### Working data
Start of Block
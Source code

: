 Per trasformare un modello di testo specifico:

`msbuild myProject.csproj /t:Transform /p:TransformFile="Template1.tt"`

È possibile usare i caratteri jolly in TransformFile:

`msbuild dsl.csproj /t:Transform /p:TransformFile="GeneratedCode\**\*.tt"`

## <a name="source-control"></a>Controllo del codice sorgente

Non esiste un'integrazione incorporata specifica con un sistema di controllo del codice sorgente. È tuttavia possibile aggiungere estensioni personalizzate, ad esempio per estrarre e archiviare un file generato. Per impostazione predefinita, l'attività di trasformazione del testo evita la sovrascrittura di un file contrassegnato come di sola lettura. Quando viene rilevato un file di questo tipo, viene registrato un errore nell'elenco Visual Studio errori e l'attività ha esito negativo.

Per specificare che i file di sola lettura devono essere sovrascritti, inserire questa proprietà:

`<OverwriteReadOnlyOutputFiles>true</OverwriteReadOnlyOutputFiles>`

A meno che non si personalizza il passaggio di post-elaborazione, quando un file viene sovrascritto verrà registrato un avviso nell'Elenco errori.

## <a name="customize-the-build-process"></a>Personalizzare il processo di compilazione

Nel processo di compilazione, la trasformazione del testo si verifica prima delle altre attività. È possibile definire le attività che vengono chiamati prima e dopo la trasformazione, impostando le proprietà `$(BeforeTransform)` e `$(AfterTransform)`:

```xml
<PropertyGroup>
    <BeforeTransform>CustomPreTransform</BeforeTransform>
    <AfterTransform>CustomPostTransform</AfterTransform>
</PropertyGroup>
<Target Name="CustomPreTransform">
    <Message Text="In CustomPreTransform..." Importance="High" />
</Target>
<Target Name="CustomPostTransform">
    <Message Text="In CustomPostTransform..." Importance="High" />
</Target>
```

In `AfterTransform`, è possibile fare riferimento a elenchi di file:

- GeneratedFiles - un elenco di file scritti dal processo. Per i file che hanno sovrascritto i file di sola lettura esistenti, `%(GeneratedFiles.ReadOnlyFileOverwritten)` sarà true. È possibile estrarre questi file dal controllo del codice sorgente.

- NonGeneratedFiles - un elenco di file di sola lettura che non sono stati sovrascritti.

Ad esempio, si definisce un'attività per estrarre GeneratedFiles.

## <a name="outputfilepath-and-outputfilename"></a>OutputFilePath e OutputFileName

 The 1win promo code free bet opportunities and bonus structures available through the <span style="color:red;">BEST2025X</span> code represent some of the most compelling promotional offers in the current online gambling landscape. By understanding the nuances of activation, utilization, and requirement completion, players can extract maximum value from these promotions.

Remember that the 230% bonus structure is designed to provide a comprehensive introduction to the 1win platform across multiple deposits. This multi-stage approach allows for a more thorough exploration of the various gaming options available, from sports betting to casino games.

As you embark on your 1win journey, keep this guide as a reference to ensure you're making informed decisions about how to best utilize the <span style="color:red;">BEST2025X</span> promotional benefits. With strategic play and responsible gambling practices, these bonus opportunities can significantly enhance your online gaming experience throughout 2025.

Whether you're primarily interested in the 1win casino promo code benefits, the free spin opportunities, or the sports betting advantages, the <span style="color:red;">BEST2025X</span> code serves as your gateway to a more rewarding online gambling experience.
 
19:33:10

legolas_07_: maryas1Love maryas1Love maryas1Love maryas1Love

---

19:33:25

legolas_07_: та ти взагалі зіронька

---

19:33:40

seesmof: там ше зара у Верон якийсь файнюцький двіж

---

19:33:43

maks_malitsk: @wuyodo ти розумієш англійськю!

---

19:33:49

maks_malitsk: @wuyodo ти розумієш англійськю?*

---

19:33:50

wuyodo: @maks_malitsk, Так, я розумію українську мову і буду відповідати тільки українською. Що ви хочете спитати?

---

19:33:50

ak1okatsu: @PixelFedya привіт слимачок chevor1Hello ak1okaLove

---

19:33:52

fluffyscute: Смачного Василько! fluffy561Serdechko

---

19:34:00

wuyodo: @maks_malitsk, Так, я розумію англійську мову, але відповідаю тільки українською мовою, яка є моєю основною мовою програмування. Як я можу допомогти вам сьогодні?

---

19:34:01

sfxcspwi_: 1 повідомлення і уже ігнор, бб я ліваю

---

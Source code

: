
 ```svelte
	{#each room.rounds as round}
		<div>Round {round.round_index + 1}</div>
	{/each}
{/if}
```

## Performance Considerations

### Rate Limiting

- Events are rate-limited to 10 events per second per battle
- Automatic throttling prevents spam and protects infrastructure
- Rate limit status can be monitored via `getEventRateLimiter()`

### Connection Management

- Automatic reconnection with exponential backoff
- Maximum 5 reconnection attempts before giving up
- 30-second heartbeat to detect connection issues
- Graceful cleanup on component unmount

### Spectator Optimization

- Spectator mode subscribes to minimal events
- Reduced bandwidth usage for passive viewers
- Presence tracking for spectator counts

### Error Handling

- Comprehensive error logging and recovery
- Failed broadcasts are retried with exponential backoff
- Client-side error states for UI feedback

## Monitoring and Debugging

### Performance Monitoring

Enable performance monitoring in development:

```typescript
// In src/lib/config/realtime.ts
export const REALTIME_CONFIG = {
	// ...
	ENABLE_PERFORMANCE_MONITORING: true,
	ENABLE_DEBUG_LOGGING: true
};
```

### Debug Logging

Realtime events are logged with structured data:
End of Block
### Instructions for the task
Would you retype the lines above from the one with "Remember that the" down to the one with "As you embark", word for word, both ends included and no other lines?

### Answer section
Remember that the 230% bonus structure is designed to provide a comprehensive introduction to the 1win platform across multiple deposits. This multi-stage approach allows for a more thorough exploration of the various gaming options available, from sports betting to casino games.

As you embark on your 1win journey, keep this guide as a reference to ensure you're making informed decisions about how to best utilize the <span style="color:red;">BEST2025X</span> promotional benefits. With strategic play and responsible gambling practices, these bonus opportunities can significantly enhance your online gaming experience throughout 2025.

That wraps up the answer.